Mallinckrodt started to trade independently on the New York Stock Exchange (NYSE) from Jul 1, under the ticker symbol “MNK”. Meanwhile, Covidien will continue to trade with the same ticker symbol “COV”. Shareholders received 1 ordinary share of Malinckrodt in lieu of every 8 ordinary shares of Covidien.

Management believes that the divestment will be beneficial to Covidien’s shareholders in the long term, as it will help the company focus on its high-margin surgical product portfolio. Moreover, management reiterated the long-term goal of generating mid-single digit top-line growth and double-digit bottom-line growth. Additionally, the company retained its commitment to return up to 50% of its free cash flow to its shareholders.

Our Take

We are apprehensive regarding the risks associated with this divestment. Mallinckrodt was performing well and contributing significantly to the top line (17% of net sales in fiscal 2012). This segment generated revenues of about $2 billion in fiscal 2012. Given the current difficult healthcare environment, uncertainty looms over the growth prospects of the two remaining businesses at Covidien.

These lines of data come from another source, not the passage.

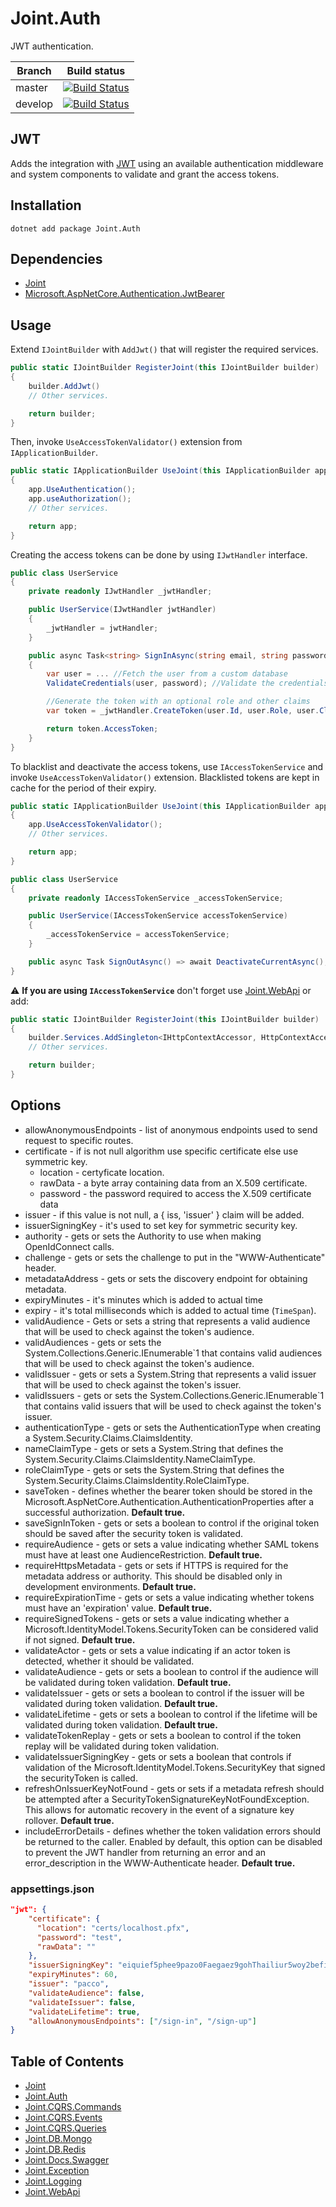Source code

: # Joint.Auth

JWT authentication.

| Branch  | Build status                                                                                                           |
| ------- | ---------------------------------------------------------------------------------------------------------------------- |
| master  | [![Build Status](https://travis-ci.org/flapek/Joint.Auth.svg?branch=master)](https://travis-ci.org/flapek/Joint.Auth)  |
| develop | [![Build Status](https://travis-ci.org/flapek/Joint.Auth.svg?branch=develop)](https://travis-ci.org/flapek/Joint.Auth) |

## JWT

Adds the integration with [JWT][jwt] using an available authentication middleware and system components to validate and grant the access tokens.

## Installation

```
dotnet add package Joint.Auth
```

## Dependencies

- [Joint](https://www.nuget.org/packages/Joint/)
- [Microsoft.AspNetCore.Authentication.JwtBearer](https://www.nuget.org/packages/Microsoft.AspNetCore.Authentication.JwtBearer/)

## Usage

Extend `IJointBuilder` with `AddJwt()` that will register the required services.

```c#
public static IJointBuilder RegisterJoint(this IJointBuilder builder)
{
    builder.AddJwt()
    // Other services.

    return builder;
}
```

Then, invoke `UseAccessTokenValidator()` extension from `IApplicationBuilder`.

```c#
public static IApplicationBuilder UseJoint(this IApplicationBuilder app)
{
    app.UseAuthentication();
    app.useAuthorization();
    // Other services.

    return app;
}
```

Creating the access tokens can be done by using `IJwtHandler` interface.

```c#
public class UserService
{
    private readonly IJwtHandler _jwtHandler;

    public UserService(IJwtHandler jwtHandler)
    {
        _jwtHandler = jwtHandler;
    }

    public async Task<string> SignInAsync(string email, string password)
    {
        var user = ... //Fetch the user from a custom database
        ValidateCredentials(user, password); //Validate the credentials etc.

        //Generate the token with an optional role and other claims
        var token = _jwtHandler.CreateToken(user.Id, user.Role, user.Claims);

        return token.AccessToken;
    }
}
```

To blacklist and deactivate the access tokens, use `IAccessTokenService` and invoke `UseAccessTokenValidator()` extension. Blacklisted tokens are kept in cache for the period of their expiry.

```c#
public static IApplicationBuilder UseJoint(this IApplicationBuilder app)
{
    app.UseAccessTokenValidator();
    // Other services.

    return app;
}
```

```c#
public class UserService
{
    private readonly IAccessTokenService _accessTokenService;

    public UserService(IAccessTokenService accessTokenService)
    {
        _accessTokenService = accessTokenService;
    }

    public async Task SignOutAsync() => await DeactivateCurrentAsync();
}
```

:warning: **If you are using `IAccessTokenService`** don't forget use [Joint.WebApi](/src/Joint.WebApi) or add:

```c#
public static IJointBuilder RegisterJoint(this IJointBuilder builder)
{
    builder.Services.AddSingleton<IHttpContextAccessor, HttpContextAccessor>();
    // Other services.

    return builder;
}
```

## Options

- allowAnonymousEndpoints - list of anonymous endpoints used to send request to specific routes.
- certificate - if is not null algorithm use specific certificate else use symmetric key.
  - location - certyficate location.
  - rawData - a byte array containing data from an X.509 certificate.
  - password - the password required to access the X.509 certificate data
- issuer - if this value is not null, a { iss, 'issuer' } claim will be added.
- issuerSigningKey - it's used to set key for symmetric security key.
- authority - gets or sets the Authority to use when making OpenIdConnect calls.
- challenge - gets or sets the challenge to put in the "WWW-Authenticate" header.
- metadataAddress - gets or sets the discovery endpoint for obtaining metadata.
- expiryMinutes - it's minutes which is added to actual time
- expiry - it's total milliseconds which is added to actual time (`TimeSpan`).
- validAudience - Gets or sets a string that represents a valid audience that will be used to check against the token's audience.
- validAudiences - gets or sets the System.Collections.Generic.IEnumerable`1 that contains valid audiences that will be used to check against the token's audience.
- validIssuer - gets or sets a System.String that represents a valid issuer that will be used to check against the token's issuer.
- validIssuers - gets or sets the System.Collections.Generic.IEnumerable`1 that contains valid issuers that will be used to check against the token's issuer.
- authenticationType - gets or sets the AuthenticationType when creating a System.Security.Claims.ClaimsIdentity.
- nameClaimType - gets or sets a System.String that defines the System.Security.Claims.ClaimsIdentity.NameClaimType.
- roleClaimType - gets or sets the System.String that defines the System.Security.Claims.ClaimsIdentity.RoleClaimType.
- saveToken - defines whether the bearer token should be stored in the Microsoft.AspNetCore.Authentication.AuthenticationProperties after a successful authorization. **Default true.**
- saveSignInToken - gets or sets a boolean to control if the original token should be saved after the security token is validated.
- requireAudience - gets or sets a value indicating whether SAML tokens must have at least one AudienceRestriction. **Default true.**
- requireHttpsMetadata - gets or sets if HTTPS is required for the metadata address or authority. This should be disabled only in development environments. **Default true.**
- requireExpirationTime - gets or sets a value indicating whether tokens must have an 'expiration' value. **Default true.**
- requireSignedTokens - gets or sets a value indicating whether a Microsoft.IdentityModel.Tokens.SecurityToken can be considered valid if not signed. **Default true.**
- validateActor - gets or sets a value indicating if an actor token is detected, whether it should be validated.
- validateAudience - gets or sets a boolean to control if the audience will be validated during token validation. **Default true.**
- validateIssuer - gets or sets a boolean to control if the issuer will be validated during token validation. **Default true.**
- validateLifetime - gets or sets a boolean to control if the lifetime will be validated during token validation. **Default true.**
- validateTokenReplay - gets or sets a boolean to control if the token replay will be validated during token validation.
- validateIssuerSigningKey - gets or sets a boolean that controls if validation of the Microsoft.IdentityModel.Tokens.SecurityKey that signed the securityToken is called.
- refreshOnIssuerKeyNotFound - gets or sets if a metadata refresh should be attempted after a SecurityTokenSignatureKeyNotFoundException. This allows for automatic recovery in the event of a signature key rollover. **Default true.**
- includeErrorDetails - defines whether the token validation errors should be returned to the caller. Enabled by default, this option can be disabled to prevent the JWT handler from returning an error and an error_description in the WWW-Authenticate header. **Default true.**

### appsettings.json

```json
"jwt": {
    "certificate": {
      "location": "certs/localhost.pfx",
      "password": "test",
      "rawData": ""
    },
    "issuerSigningKey": "eiquief5phee9pazo0Faegaez9gohThailiur5woy2befiech1oarai4aiLi6ahVecah3ie9Aiz6Peij",
    "expiryMinutes": 60,
    "issuer": "pacco",
    "validateAudience": false,
    "validateIssuer": false,
    "validateLifetime": true,
    "allowAnonymousEndpoints": ["/sign-in", "/sign-up"]
}
```

## Table of Contents

- [Joint](https://github.com/flapek/Joint)
- [Joint.Auth](https://github.com/flapek/Joint.Auth)
- [Joint.CQRS.Commands](https://github.com/flapek/Joint.CQRS.Commands)
- [Joint.CQRS.Events](https://github.com/flapek/Joint.CQRS.Events)
- [Joint.CQRS.Queries](https://github.com/flapek/Joint.CQRS.Queries)
- [Joint.DB.Mongo](https://github.com/flapek/Joint.DB.Mongo)
- [Joint.DB.Redis](https://github.com/flapek/Joint.DB.Redis)
- [Joint.Docs.Swagger](https://github.com/flapek/Joint.Docs.Swagger)
- [Joint.Exception](https://github.com/flapek/Joint.Exception)
- [Joint.Logging](https://github.com/flapek/Joint.Logging)
- [Joint.WebApi](https://github.com/flapek/Joint.WebApi)

[jwt]: https://jwt.io/
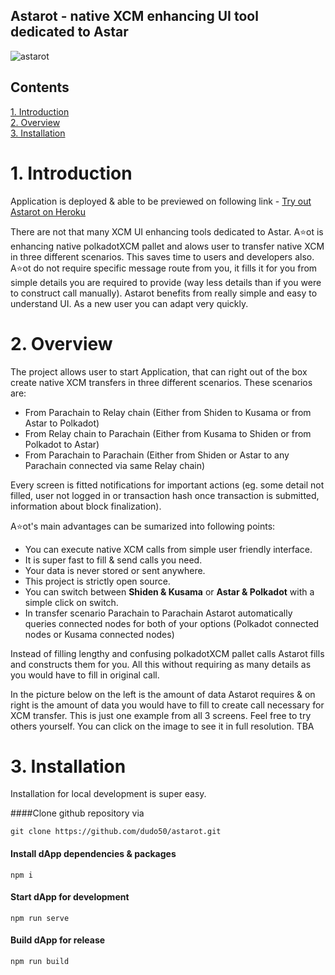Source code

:## Astarot - native XCM enhancing UI tool dedicated to Astar

![astarot](https://raw.githubusercontent.com/dudo50/astarot/main/src/assets/astarot.png)

## Contents

[1. Introduction](#1-introduction)<br />
[2. Overview](#2-overview)<br />
[3. Installation](#3-installation)<br />


# 1. Introduction
Application is deployed & able to be previewed on following link - [Try out Astarot on Heroku](https://astarot.herokuapp.com/)

There are not that many XCM UI enhancing tools dedicated to Astar. A⭐️ot is enhancing native polkadotXCM pallet and alows user to transfer native XCM in three different scenarios. This saves time to users and developers also. A⭐️ot do not require specific message route from you, it fills it for you from simple details you are required to provide (way less details than if you were to construct call manually). Astarot benefits from really simple and easy to understand UI. As a new user you can adapt very quickly.

# 2. Overview
The project allows user to start Application, that can right out of the box create native XCM transfers in three different scenarios. These scenarios are:
- From Parachain to Relay chain (Either from Shiden to Kusama or from Astar to Polkadot)
- From Relay chain to Parachain (Either from Kusama to Shiden or from Polkadot to Astar)
- From Parachain to Parachain (Either from Shiden or Astar to any Parachain connected via same Relay chain)

Every screen is fitted notifications for important actions (eg. some detail not filled, user not logged in or transaction hash once transaction is submitted, information about block finalization).

A⭐️ot's main advantages can be sumarized into following points:
- You can execute native XCM calls from simple user friendly interface. 
- It is super fast to fill & send calls you need. 
- Your data is never stored or sent anywhere. 
- This project is strictly open source.
- You can switch between **Shiden & Kusama** or **Astar & Polkadot** with a simple click on switch.
- In transfer scenario Parachain to Parachain Astarot automatically queries connected nodes for both of your options (Polkadot connected nodes or Kusama connected nodes)

Instead of filling lengthy and confusing polkadotXCM pallet calls Astarot fills and constructs them for you. All this without requiring as many details as you would have to fill in original call.

In the picture below on the left is the amount of data Astarot requires & on right is the amount of data you would have to fill to create call necessary for XCM transfer. This is just one example from all 3 screens. Feel free to try others yourself. You can click on the image to see it in full resolution.
TBA

# 3. Installation
Installation for local development is super easy.

####Clone github repository via
```
git clone https://github.com/dudo50/astarot.git
```

#### Install dApp dependencies & packages
```
npm i
```

#### Start dApp for development
```
npm run serve
```

#### Build dApp for release
```
npm run build
```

Further, management has lowered its guidance due to the unfavorable foreign currency fluctuations. Operating margin is also expected to remain under pressure. Additional future investment-related expenses might further weigh on Covidien’s margins.

Moreover, the company reported soft second-quarter fiscal 2013 results on Apr 26. Net income from continuing operations (as reported) dropped 10.2% on account of higher expenses.

Following the release of the second-quarter results and the guidance for fiscal 2013, the Zacks Consensus Estimate for 2013 has significantly gone down 17.8% to $3.70 per share. The Zacks Consensus Estimate for 2014 has also declined 17.1% to $4.06 per share. With the Zacks Consensus Estimate for both 2013 and 2014 going down, the company now has a Zacks Rank #5 (Strong Sell).

While we prefer to avoid Covidien until its performance improves, other medical device stocks worth a look are Wright Medical Group (WMGI - Analyst Report), Edwards Lifesciences (EW - Analyst Report) and Hanger (HGR - Analyst Report). While WMGI carries a Zacks Rank #1 (Strong Buy), the other two stocks carry a Zacks Rank #2 (Buy).